Research Finds Manspreading (or Womanspreading) Can Make You More Attractive to Other Online Daters

We’ve all experienced manspreading on a train, plane, or bus at one time or another, even if you know it by another name (say, d*bag, for example).

It’s when a gentleman sits in public transport with legs apart to take up more than one seat to himself, simultaneously diminishing your personal space and crushing your legs in the process. And it’s not just men – women have also been accused of she-bagging, taking up adjacent seats with carrier bags or purses.


Even on a short subway ride, things can get uncomfortable, annoying and downright infuriating. Quickly. So how would you feel about going on a date with one of the offending space invaders?

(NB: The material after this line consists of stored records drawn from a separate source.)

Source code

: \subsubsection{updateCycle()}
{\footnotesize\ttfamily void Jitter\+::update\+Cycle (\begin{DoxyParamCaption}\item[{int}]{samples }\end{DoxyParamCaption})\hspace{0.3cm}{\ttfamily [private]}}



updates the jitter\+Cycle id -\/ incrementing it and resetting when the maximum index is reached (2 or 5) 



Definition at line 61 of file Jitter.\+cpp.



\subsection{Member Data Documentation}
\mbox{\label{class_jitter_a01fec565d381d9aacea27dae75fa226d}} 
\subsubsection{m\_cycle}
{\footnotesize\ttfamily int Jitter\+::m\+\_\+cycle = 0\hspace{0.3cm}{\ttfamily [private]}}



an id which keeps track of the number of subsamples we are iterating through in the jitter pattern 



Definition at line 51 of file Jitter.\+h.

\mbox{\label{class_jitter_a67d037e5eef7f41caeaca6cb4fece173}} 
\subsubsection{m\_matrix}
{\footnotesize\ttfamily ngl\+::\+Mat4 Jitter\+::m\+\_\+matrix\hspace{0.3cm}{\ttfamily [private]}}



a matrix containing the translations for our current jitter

While we may not appreciate it in real life, a recent study from the University of California, Berkeley, suggests that when it comes to having an expansive posture in profile pictures, those guilty of man- and woman-spreading on apps like Tinder are actually twice as likely to be rated as attractive by other users.

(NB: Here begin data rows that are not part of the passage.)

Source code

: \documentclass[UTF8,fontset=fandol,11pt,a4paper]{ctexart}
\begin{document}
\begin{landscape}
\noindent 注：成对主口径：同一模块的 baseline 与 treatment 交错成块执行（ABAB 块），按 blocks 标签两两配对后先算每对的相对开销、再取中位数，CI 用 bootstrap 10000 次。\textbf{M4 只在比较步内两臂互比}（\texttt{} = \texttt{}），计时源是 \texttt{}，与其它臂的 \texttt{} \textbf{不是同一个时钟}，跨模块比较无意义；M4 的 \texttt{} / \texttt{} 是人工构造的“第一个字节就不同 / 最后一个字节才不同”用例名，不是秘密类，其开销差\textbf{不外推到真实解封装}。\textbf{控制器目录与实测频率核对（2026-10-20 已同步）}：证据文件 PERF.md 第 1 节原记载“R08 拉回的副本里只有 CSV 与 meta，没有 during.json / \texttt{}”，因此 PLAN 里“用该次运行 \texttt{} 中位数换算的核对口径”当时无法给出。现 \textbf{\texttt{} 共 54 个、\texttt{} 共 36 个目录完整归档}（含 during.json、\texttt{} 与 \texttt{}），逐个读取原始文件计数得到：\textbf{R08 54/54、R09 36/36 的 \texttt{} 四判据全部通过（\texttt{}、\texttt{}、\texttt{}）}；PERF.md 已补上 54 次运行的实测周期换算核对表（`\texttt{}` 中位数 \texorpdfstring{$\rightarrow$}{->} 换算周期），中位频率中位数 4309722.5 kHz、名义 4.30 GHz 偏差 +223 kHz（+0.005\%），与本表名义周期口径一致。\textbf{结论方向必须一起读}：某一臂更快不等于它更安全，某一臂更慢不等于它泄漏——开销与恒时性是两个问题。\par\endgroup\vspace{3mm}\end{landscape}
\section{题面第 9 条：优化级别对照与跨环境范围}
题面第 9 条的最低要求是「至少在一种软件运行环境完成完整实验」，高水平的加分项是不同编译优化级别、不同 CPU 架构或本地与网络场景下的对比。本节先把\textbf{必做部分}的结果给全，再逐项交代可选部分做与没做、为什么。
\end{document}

According to the lead study author, Tanya Vachurkulksemsuk, who studies human behaviour, having the right body language – deemed to be one in which the individual enlarged the amount of space they were taking up instead of making themselves small by keeping arms and legs close to the torso – could boost your chances of online dating success.

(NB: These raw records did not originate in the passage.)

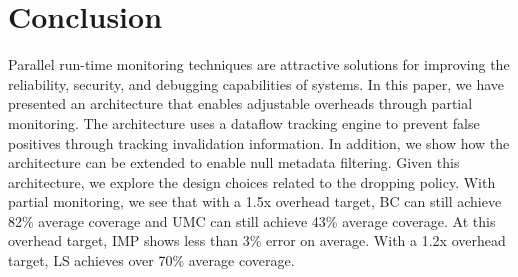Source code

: \section{Conclusion}
\label{sec:conclusion}

Parallel run-time monitoring techniques are attractive solutions for improving
the reliability, security, and debugging capabilities of systems. In this
paper, we have presented an architecture that enables adjustable overheads through partial monitoring. 
The architecture uses a dataflow tracking engine to prevent false positives
through tracking invalidation information. In addition, we show how the
architecture can be extended to enable null metadata filtering.
Given this architecture, we explore the design choices related to the dropping policy.
With partial monitoring, we see that with a 1.5x overhead target, BC can still
achieve 82\% average coverage and UMC can still achieve 43\% average coverage.
At this overhead target, IMP shows less than 3\% error on average.
With a 1.2x overhead target, LS achieves over 70\% average coverage.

Through a series of experiments involving pictures, speed-dating, and a Tinder-like app, those questioned found both genders more attractive when they adopted a confident pose with a dominant and expansive stance. Open posture on speed dates doubled the chances of getting a yes from other participants, while the 853 people shown photos also responded more positively to it.

Oh dear. Science may say that woman/man spreading is attractive, but I’m here to tell you that science is wrong. F**king wrong. At least I hope it is.

Surely we’ve progressed from cave people? And yet all this smacks of men hitting women over the head with their clubs (or iPhones) and dragging them back home, where they can spread out and take up three quarters of the cave. True, the study showed it swings both ways for each gender, suggesting that men aren’t looking to meet meek, submissive females. But do we really all need to pervade a sense of “Here I am, legs akimbo” in order to ensnare a partner, or at the very least get ourselves on a date?

To answer in the affirmative would suggest that even after all the sensitive guys pop culture has rammed down our throats over the last few decades, we still prefer alpha males and don’t have time for wallflower types whose still waters may or may not run deep.

If someone tried to catch our eyes by doing jazz-hands, or grinding up against us on the dance-floor would we be impressed? Perhaps a cheesy pickup line and an overt play for your attention at the bar is what’s needed to capture your attention?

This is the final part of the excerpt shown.